Value-based care requires team-based care
Chronic disease management requires that all disciplines tightly integrate care, so that patients don’t fall into care gaps and reemerge with costly exacerbations. This presents opportunities for various disciplines, once siloed apart from one another, to work more closely together and support each other.
“I think the culture of medicine is changing from us all practicing as individuals – perhaps not communicating as well as we possibly could – to team-based care,” Dr. Weingarten says. “Once you start going at-risk for financial and clinical outcomes, it really accelerates the interest of implementing team-based care.”
Philip Chen, MD, PhD is a board-certified pathologist and the Chief Strategy Officer at Sonic Healthcare USA. Dr. Chen has been practicing pathology and running laboratories in commercial, non-profit, and academic settings. He founded Cognoscenti Health Institute in 2002, which was acquired by Sonic Healthcare. He also ran the clinical laboratories across two health systems: The University of Miami, and Jackson Health Systems in South Florida. Throughout his career, Dr. Chen has been exploring ways to practice laboratory medicine outside of the laboratories. In recent years, he has been focusing on using clinical and financial informatics to deliver value-based services and constructing new, value- and outcome-based reimbursement arrangements. Dr. Chen obtained his MD and PhD degrees from the University of Alabama at Birmingham and received pathology training at Brigham and Women’s Hospital and Harvard Medical School.

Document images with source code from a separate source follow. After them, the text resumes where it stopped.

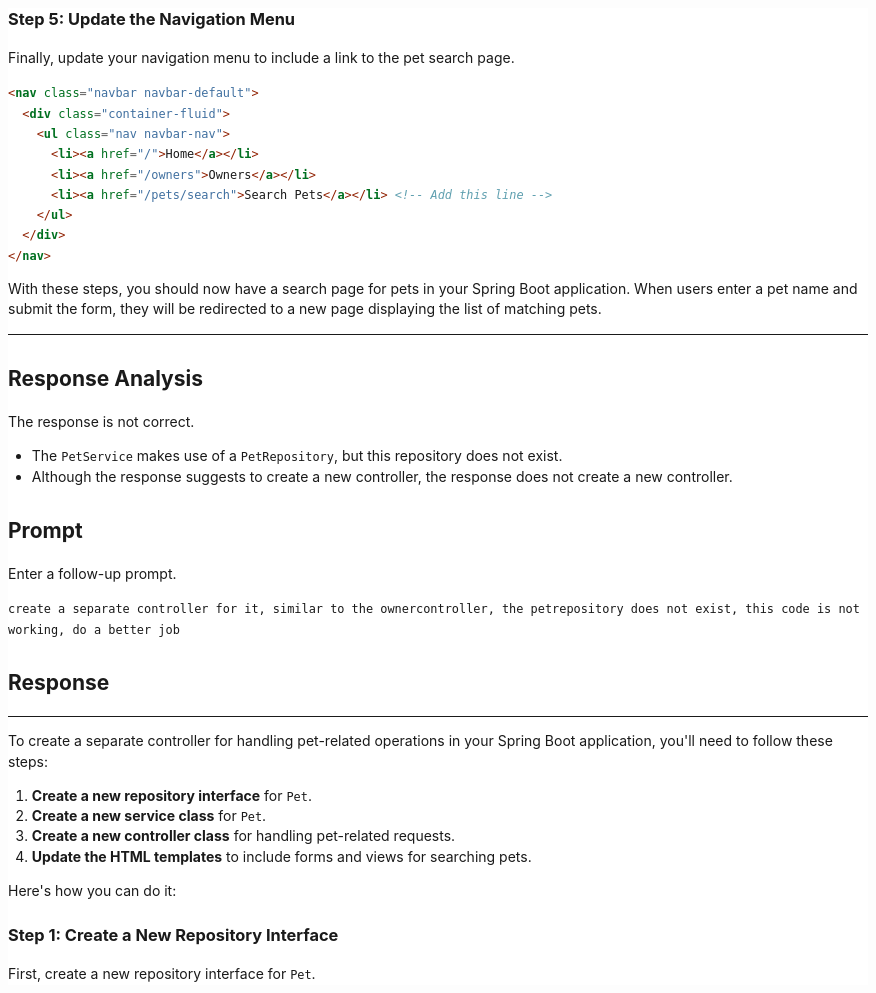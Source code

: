 ### Step 5: Update the Navigation Menu

Finally, update your navigation menu to include a link to the pet search page.

```html
<nav class="navbar navbar-default">
  <div class="container-fluid">
    <ul class="nav navbar-nav">
      <li><a href="/">Home</a></li>
      <li><a href="/owners">Owners</a></li>
      <li><a href="/pets/search">Search Pets</a></li> <!-- Add this line -->
    </ul>
  </div>
</nav>
```

With these steps, you should now have a search page for pets in your Spring Boot application. When users enter a pet name and submit the form, they will be redirected to a new page displaying the list of matching pets.

---

## Response Analysis
The response is not correct.
* The `PetService` makes use of a `PetRepository`, but this repository does not exist.
*  Although the response suggests to create a new controller, the response does not create a new controller.

## Prompt
Enter a follow-up prompt.
```text
create a separate controller for it, similar to the ownercontroller, the petrepository does not exist, this code is not working, do a better job
```

## Response

---

To create a separate controller for handling pet-related operations in your Spring Boot application, you'll need to follow these steps:

1. **Create a new repository interface** for `Pet`.
2. **Create a new service class** for `Pet`.
3. **Create a new controller class** for handling pet-related requests.
4. **Update the HTML templates** to include forms and views for searching pets.

Here's how you can do it:

### Step 1: Create a New Repository Interface

First, create a new repository interface for `Pet`.
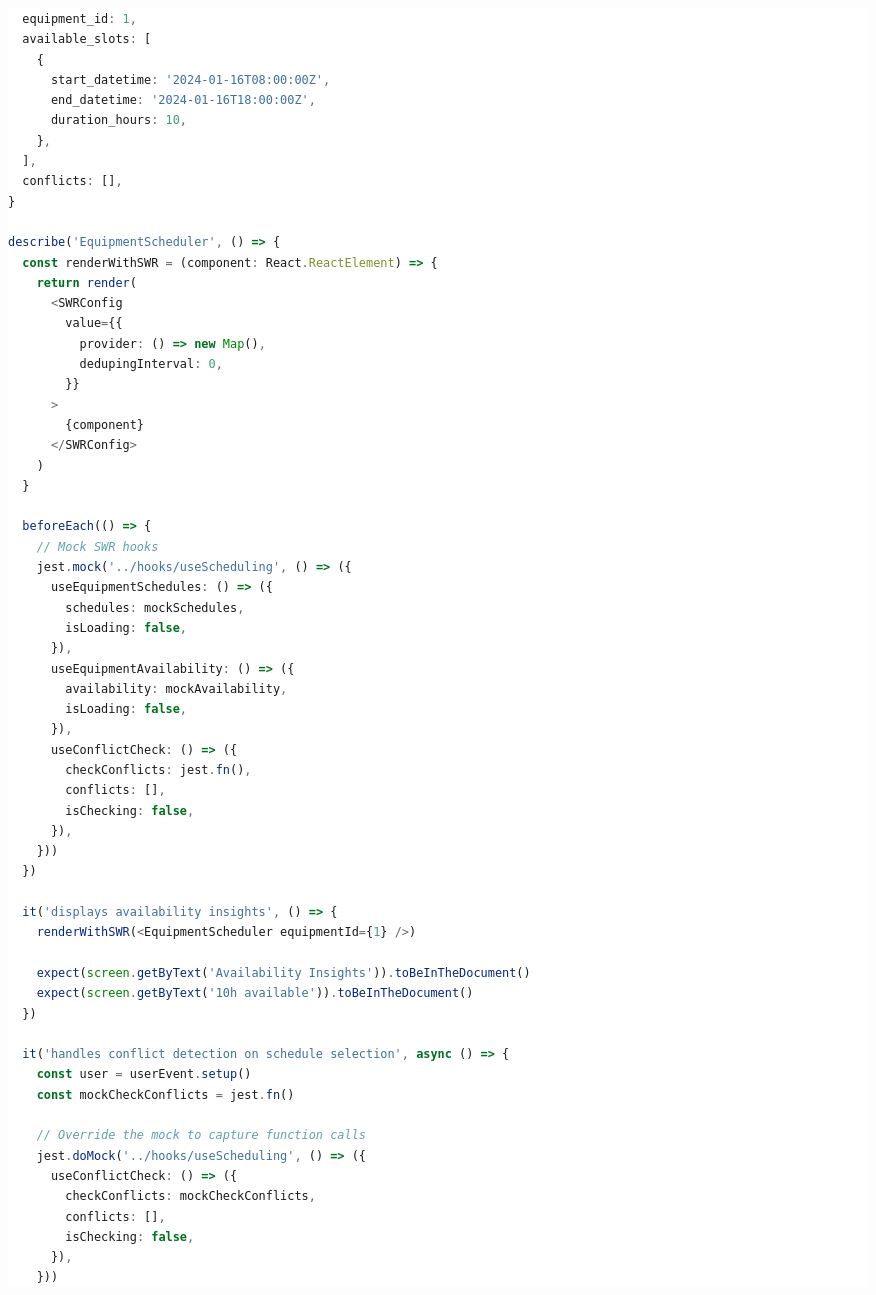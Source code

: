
 ```typescript
  equipment_id: 1,
  available_slots: [
    {
      start_datetime: '2024-01-16T08:00:00Z',
      end_datetime: '2024-01-16T18:00:00Z',
      duration_hours: 10,
    },
  ],
  conflicts: [],
}

describe('EquipmentScheduler', () => {
  const renderWithSWR = (component: React.ReactElement) => {
    return render(
      <SWRConfig
        value={{
          provider: () => new Map(),
          dedupingInterval: 0,
        }}
      >
        {component}
      </SWRConfig>
    )
  }

  beforeEach(() => {
    // Mock SWR hooks
    jest.mock('../hooks/useScheduling', () => ({
      useEquipmentSchedules: () => ({
        schedules: mockSchedules,
        isLoading: false,
      }),
      useEquipmentAvailability: () => ({
        availability: mockAvailability,
        isLoading: false,
      }),
      useConflictCheck: () => ({
        checkConflicts: jest.fn(),
        conflicts: [],
        isChecking: false,
      }),
    }))
  })

  it('displays availability insights', () => {
    renderWithSWR(<EquipmentScheduler equipmentId={1} />)
    
    expect(screen.getByText('Availability Insights')).toBeInTheDocument()
    expect(screen.getByText('10h available')).toBeInTheDocument()
  })

  it('handles conflict detection on schedule selection', async () => {
    const user = userEvent.setup()
    const mockCheckConflicts = jest.fn()
    
    // Override the mock to capture function calls
    jest.doMock('../hooks/useScheduling', () => ({
      useConflictCheck: () => ({
        checkConflicts: mockCheckConflicts,
        conflicts: [],
        isChecking: false,
      }),
    }))
```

Bruce K. Muma, MD, FACP serves as the Chief Medical Officer of the Henry Ford Physician Network. In May 2019, he assumed the roles of HFPN President and CEO, after serving in an interim capacity in those roles since 2017. Dr. Muma leads the network’s clinical integration efforts, which includes monitoring clinical performance and developing clinical support programs to advance the HFPN’s value-based delivery model of a high-performance physician network. Dr. Muma received his medical education at Wayne State University and completed a combined residency in internal medicine and pediatrics at Henry Ford Hospital. He is a fellow in the American Academy of Pediatrics and the American College of Physicians.
Scott Weingarten, MD, MPH recently joined Premier Inc., retaining his role as CEO of Stanson Health. Prior to this, Dr. Weingarten served as the senior vice president and Chief Clinical Transformation Officer at Cedars-Sinai Hospital. In addition to his long-standing tenure as a practicing physician and executive, Dr. Weingarten is also an entrepreneur and inventor, holding three software patents. Prior to forming Stanson Health, Dr. Weingarten co-founded Zynx Health, a highly successful leader in order sets and care plans for electronic health records. After graduating from UCLA’s medical school, Dr. Weingarten completed his internship, residency and fellowship in internal medicine at Cedars-Sinai. He later participated in a National Center for Health Services Research Fellowship at the RAND/UCLA Center for Health Policy Study. During the fellowship, he also earned a Master of Public Health degree at the UCLA Fielding School of Public Health.